» **Provided data**

============

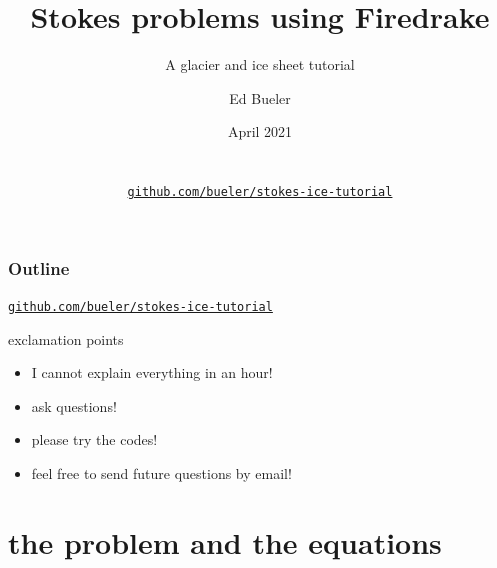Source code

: \documentclass[10pt,hyperref,dvipsnames]{beamer}
\title{Stokes problems using Firedrake}
\subtitle{A glacier and ice sheet tutorial}
\author{Ed Bueler}
\institute[UAF]{University of Alaska Fairbanks}
\date[April 2021]{April 2021  \\ \phantom{foo} \\ \phantom{foo} \\
\large \href{https://github.com/bueler/stokes-ice-tutorial}{\alert{\texttt{github.com/bueler/stokes-ice-tutorial}}} }
\begin{document}
\beamertemplatenavigationsymbolsempty

\begin{frame}
  \maketitle
\end{frame}

\begin{frame}
  \frametitle{Outline}

\centerline{\large \href{https://github.com/bueler/stokes-ice-tutorial}{\alert{\texttt{github.com/bueler/stokes-ice-tutorial}}}}

\bigskip
  \tableofcontents[hideallsubsections]
\end{frame}

\begin{frame}{exclamation points}

\begin{itemize}
\item \alert{I cannot explain everything in an hour!}

\item \alert{ask questions!}

\item \alert{please try the codes!}

\item \alert{feel free to send future questions by email!}
\end{itemize}
\end{frame}

\section{the problem and the equations}
\end{document}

============

» **Task statement**
Output every record above exactly as written, but skip the pictures.

» **Written answer**
Source code

: \documentclass[10pt,hyperref,dvipsnames]{beamer}
\title{Stokes problems using Firedrake}
\subtitle{A glacier and ice sheet tutorial}
\author{Ed Bueler}
\institute[UAF]{University of Alaska Fairbanks}
\date[April 2021]{April 2021  \\ \phantom{foo} \\ \phantom{foo} \\
\large \href{https://github.com/bueler/stokes-ice-tutorial}{\alert{\texttt{github.com/bueler/stokes-ice-tutorial}}} }
\begin{document}
\beamertemplatenavigationsymbolsempty

\begin{frame}
  \maketitle
\end{frame}

\begin{frame}
  \frametitle{Outline}

\centerline{\large \href{https://github.com/bueler/stokes-ice-tutorial}{\alert{\texttt{github.com/bueler/stokes-ice-tutorial}}}}

\bigskip
  \tableofcontents[hideallsubsections]
\end{frame}

\begin{frame}{exclamation points}

\begin{itemize}
\item \alert{I cannot explain everything in an hour!}

\item \alert{ask questions!}

\item \alert{please try the codes!}

\item \alert{feel free to send future questions by email!}
\end{itemize}
\end{frame}

\section{the problem and the equations}
\end{document}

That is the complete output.